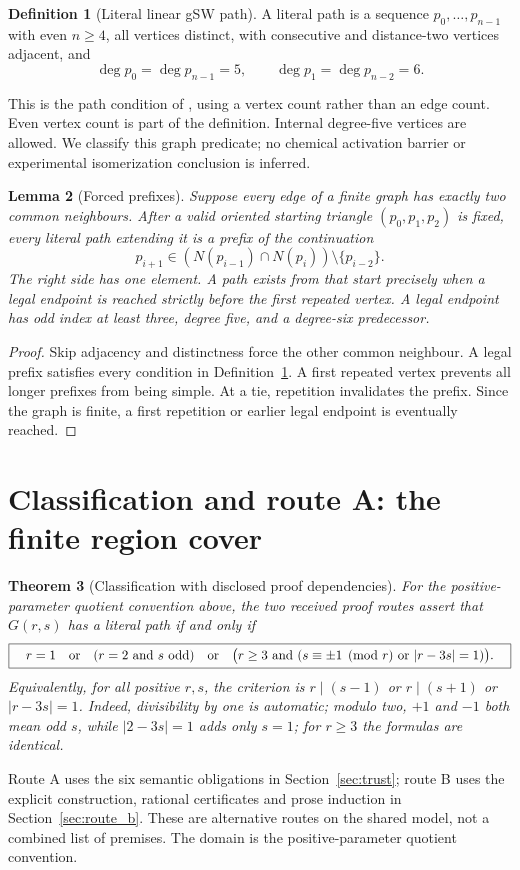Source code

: \documentclass[11pt]{amsart}
\newcommand{\claimid}[1]{}
\newtheorem{theorem}{Theorem}
\newtheorem{lemma}[theorem]{Lemma}
\theoremstyle{definition}\newtheorem{definition}[theorem]{Definition}
\begin{document}
\begin{definition}[Literal linear gSW path]\label{def:literal}
A literal path is a sequence $p_0,\ldots,p_{n-1}$ with even $n\ge4$,
all vertices distinct, with consecutive and distance-two vertices
adjacent, and
\[
 \deg p_0=\deg p_{n-1}=5,\qquad
 \deg p_1=\deg p_{n-2}=6.
\]
\end{definition}
\claimid{def:literal}
This is the path condition of \cite[Definition 1(a)]{BBS}, using a
vertex count rather than an edge count. Even vertex count is part of
the definition. Internal degree-five vertices are allowed. We classify
this graph predicate; no chemical activation barrier or experimental
isomerization conclusion is inferred.

\begin{lemma}[Forced prefixes]\label{lem:forced}
Suppose every edge of a finite graph has exactly two common neighbours.
After a valid oriented starting triangle $(p_0,p_1,p_2)$ is fixed,
every literal path extending it is a prefix of the continuation
\[
 p_{i+1}\in(N(p_{i-1})\cap N(p_i))\setminus\{p_{i-2}\}.
\]
The right side has one element. A path exists from that start precisely
when a legal endpoint is reached strictly before the first repeated
vertex. A legal endpoint has odd index at least three, degree five,
and a degree-six predecessor.
\end{lemma}
\claimid{lem:forced}
\begin{proof}
Skip adjacency and distinctness force the other common neighbour.
A legal prefix satisfies every condition in Definition~\ref{def:literal}.
A first repeated vertex prevents all longer prefixes from being simple.
At a tie, repetition invalidates the prefix. Since the graph is finite,
a first repetition or earlier legal endpoint is eventually reached.
\end{proof}

\section{Classification and route A: the finite region cover}
\begin{theorem}[Classification with disclosed proof dependencies]\label{thm:d12-classification}
For the positive-parameter quotient convention above, the two received
proof routes assert that $G(r,s)$ has a literal path if and only if
\[
 \boxed{\quad
 r=1\quad\hbox{or}\quad
 (r=2\ \hbox{and }s\hbox{ odd})\quad\hbox{or}\quad
 \bigl(r\ge3\ \hbox{and }(s\equiv\pm1\pmod r\ \hbox{or }|r-3s|=1)\bigr).
 \quad}
\]
Equivalently, for all positive $r,s$, the criterion is
$r\mid(s-1)$ or $r\mid(s+1)$ or $|r-3s|=1$. Indeed, divisibility by
one is automatic; modulo two, $+1$ and $-1$ both mean odd $s$, while
$|2-3s|=1$ adds only $s=1$; for $r\ge3$ the formulas are identical.
\end{theorem}
\claimid{thm:d12-classification}
Route A uses the six semantic obligations in Section~\ref{sec:trust};
route B uses the explicit construction, rational certificates and prose
induction in Section~\ref{sec:route_b}. These are alternative routes on
the shared model, not a combined list of premises. The domain is the
positive-parameter quotient convention.
\end{document}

_ _ _ _

• _Your goal_
Any picture in the material is to be left out, and everything else is to be retyped as is.

• _Result_
Source code

: \documentclass[11pt]{amsart}
\newcommand{\claimid}[1]{}
\newtheorem{theorem}{Theorem}
\newtheorem{lemma}[theorem]{Lemma}
\theoremstyle{definition}\newtheorem{definition}[theorem]{Definition}
\begin{document}
\begin{definition}[Literal linear gSW path]\label{def:literal}
A literal path is a sequence $p_0,\ldots,p_{n-1}$ with even $n\ge4$,
all vertices distinct, with consecutive and distance-two vertices
adjacent, and
\[
 \deg p_0=\deg p_{n-1}=5,\qquad
 \deg p_1=\deg p_{n-2}=6.
\]
\end{definition}
\claimid{def:literal}
This is the path condition of \cite[Definition 1(a)]{BBS}, using a
vertex count rather than an edge count. Even vertex count is part of
the definition. Internal degree-five vertices are allowed. We classify
this graph predicate; no chemical activation barrier or experimental
isomerization conclusion is inferred.

\begin{lemma}[Forced prefixes]\label{lem:forced}
Suppose every edge of a finite graph has exactly two common neighbours.
After a valid oriented starting triangle $(p_0,p_1,p_2)$ is fixed,
every literal path extending it is a prefix of the continuation
\[
 p_{i+1}\in(N(p_{i-1})\cap N(p_i))\setminus\{p_{i-2}\}.
\]
The right side has one element. A path exists from that start precisely
when a legal endpoint is reached strictly before the first repeated
vertex. A legal endpoint has odd index at least three, degree five,
and a degree-six predecessor.
\end{lemma}
\claimid{lem:forced}
\begin{proof}
Skip adjacency and distinctness force the other common neighbour.
A legal prefix satisfies every condition in Definition~\ref{def:literal}.
A first repeated vertex prevents all longer prefixes from being simple.
At a tie, repetition invalidates the prefix. Since the graph is finite,
a first repetition or earlier legal endpoint is eventually reached.
\end{proof}

\section{Classification and route A: the finite region cover}
\begin{theorem}[Classification with disclosed proof dependencies]\label{thm:d12-classification}
For the positive-parameter quotient convention above, the two received
proof routes assert that $G(r,s)$ has a literal path if and only if
\[
 \boxed{\quad
 r=1\quad\hbox{or}\quad
 (r=2\ \hbox{and }s\hbox{ odd})\quad\hbox{or}\quad
 \bigl(r\ge3\ \hbox{and }(s\equiv\pm1\pmod r\ \hbox{or }|r-3s|=1)\bigr).
 \quad}
\]
Equivalently, for all positive $r,s$, the criterion is
$r\mid(s-1)$ or $r\mid(s+1)$ or $|r-3s|=1$. Indeed, divisibility by
one is automatic; modulo two, $+1$ and $-1$ both mean odd $s$, while
$|2-3s|=1$ adds only $s=1$; for $r\ge3$ the formulas are identical.
\end{theorem}
\claimid{thm:d12-classification}
Route A uses the six semantic obligations in Section~\ref{sec:trust};
route B uses the explicit construction, rational certificates and prose
induction in Section~\ref{sec:route_b}. These are alternative routes on
the shared model, not a combined list of premises. The domain is the
positive-parameter quotient convention.
\end{document}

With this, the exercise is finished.